For this reflection, we are challenged to document the experience of processing the news about the dissolution of HHI delivered via email to partners, Rose and Gail, on Friday, Oct. 11, 2013.

 It's a real life example of being knocked back, stunned, and stopped. I'm reflecting on that experience and the experience of creating a path forward which summons resilience as in awakening a kind of muscle or opening a vault of capacity. I'm thinking of what it's like to do that in the crucible of a difficult experience that brings disappointment, anger, betrayal, awareness of one's own culpability, and so on. I can see both tapping into something I have and adding to it at the same time. I wonder how that "something" became there in the first place. It is easier to see how I am adding to it. I'm thinking of "resilience by fire" as a capacity developed in the heat of experience.

At approximately 3:30 EST, Gail and I literally put our pencils down just two sentences from completing the employee module on Purpose. I said feebly, in an act of deliberate denial, "Shall we just finish these two?" But the oxygen was gone. What had mattered so much just a second before now didn't matter at all. I stared at John and Sarah's stories. Poignant then and stupid now.

Rose's voice said, "Go and look." There were words like "never thought this would happen" about a guy who was still making assignments the day before. It was incongruous. Slowly, a feeling a betrayal crept in. He had to have known. His daughter, the COO, had to have known. She had noticeably withdrawn any communication with me in the prior two weeks. Why didn't I question that?  Did I just fall for hyperbole? After all, there were no customers waiting, ready to buy. We had built it and they didn't come. Disbelief became anger and that was trimmed with guilt and resentment.
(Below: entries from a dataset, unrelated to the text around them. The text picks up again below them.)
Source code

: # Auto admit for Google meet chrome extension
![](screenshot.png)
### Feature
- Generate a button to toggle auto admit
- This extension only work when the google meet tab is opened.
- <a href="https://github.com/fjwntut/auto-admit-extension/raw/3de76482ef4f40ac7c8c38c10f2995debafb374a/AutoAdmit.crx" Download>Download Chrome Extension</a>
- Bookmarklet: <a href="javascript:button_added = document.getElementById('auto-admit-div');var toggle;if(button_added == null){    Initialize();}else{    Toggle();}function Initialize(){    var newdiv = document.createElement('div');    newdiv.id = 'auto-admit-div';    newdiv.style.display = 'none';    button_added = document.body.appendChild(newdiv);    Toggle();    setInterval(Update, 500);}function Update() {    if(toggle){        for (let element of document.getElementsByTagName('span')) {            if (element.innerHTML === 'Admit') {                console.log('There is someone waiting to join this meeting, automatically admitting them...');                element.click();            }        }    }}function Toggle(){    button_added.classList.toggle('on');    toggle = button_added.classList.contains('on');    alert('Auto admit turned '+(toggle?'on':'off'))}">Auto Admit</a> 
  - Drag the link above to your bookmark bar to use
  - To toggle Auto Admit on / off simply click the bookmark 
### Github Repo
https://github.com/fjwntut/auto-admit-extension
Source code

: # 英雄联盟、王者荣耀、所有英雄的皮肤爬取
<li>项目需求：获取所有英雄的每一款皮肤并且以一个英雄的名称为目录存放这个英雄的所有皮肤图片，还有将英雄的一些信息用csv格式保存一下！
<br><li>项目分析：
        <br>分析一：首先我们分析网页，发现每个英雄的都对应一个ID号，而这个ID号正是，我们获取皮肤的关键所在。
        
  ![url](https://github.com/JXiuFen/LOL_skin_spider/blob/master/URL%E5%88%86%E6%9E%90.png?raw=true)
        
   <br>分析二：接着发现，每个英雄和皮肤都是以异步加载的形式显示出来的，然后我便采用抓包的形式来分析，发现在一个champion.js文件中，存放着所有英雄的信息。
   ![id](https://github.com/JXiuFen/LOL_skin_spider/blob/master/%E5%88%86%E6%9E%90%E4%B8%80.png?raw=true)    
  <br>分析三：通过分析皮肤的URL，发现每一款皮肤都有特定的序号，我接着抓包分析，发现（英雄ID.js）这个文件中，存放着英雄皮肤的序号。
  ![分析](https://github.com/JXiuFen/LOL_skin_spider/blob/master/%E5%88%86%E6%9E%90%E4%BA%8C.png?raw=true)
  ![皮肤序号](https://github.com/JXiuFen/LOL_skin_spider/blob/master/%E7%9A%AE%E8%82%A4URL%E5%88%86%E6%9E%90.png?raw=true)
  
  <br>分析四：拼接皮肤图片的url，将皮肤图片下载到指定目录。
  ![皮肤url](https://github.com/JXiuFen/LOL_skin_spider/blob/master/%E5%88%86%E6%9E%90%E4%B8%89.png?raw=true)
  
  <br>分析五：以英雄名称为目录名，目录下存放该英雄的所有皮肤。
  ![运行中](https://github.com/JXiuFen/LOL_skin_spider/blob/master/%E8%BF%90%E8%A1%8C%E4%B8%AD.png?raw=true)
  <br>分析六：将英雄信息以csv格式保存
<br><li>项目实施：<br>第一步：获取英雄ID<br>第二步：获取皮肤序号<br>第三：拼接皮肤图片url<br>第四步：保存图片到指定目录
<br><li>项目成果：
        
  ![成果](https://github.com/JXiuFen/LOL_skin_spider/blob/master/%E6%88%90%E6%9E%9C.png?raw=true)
 Perhaps it was there for the seeing the whole time - over-exuberance and big promises ("The boys can just put it on accounts of 130,000 students...easy...they'll never even know it.") Could we have recognized that the emperor was unclothed? Or did we suspend disbelief because these were people we loved and trusted. If we were working in vain, they would surely say something...right? They wouldn't make empty claims...right? Or did they warn us and we just didn't hear.

I remembered an ex who said "Why didn't you tell me?" and I thought, "How can that be? I've been screaming this for years!" Sometimes, we just don't want to hear or we just don't want to say unequivocally - until no veil of hope remains. Perhaps, this is a first and tiny step towards resilience in the heat of hurt - sensemaking that includes a seed of charity. I say it can't be because they are bad, malicious, deceptive, defrauding people...and I wrestle with that incongruity.

What was your initial experience?




1 comment:

  1. As I write this, I realize that it may be impossible to pinpoint the actual start of one's resilience or lack of it. Since we cannot always access what we know with pure consciousness, we may be limited to the traces of such things as we debrief our own responses. Even then, I cannot always explain why I respond as such. It is good to have partners to help glue pieces into something describable.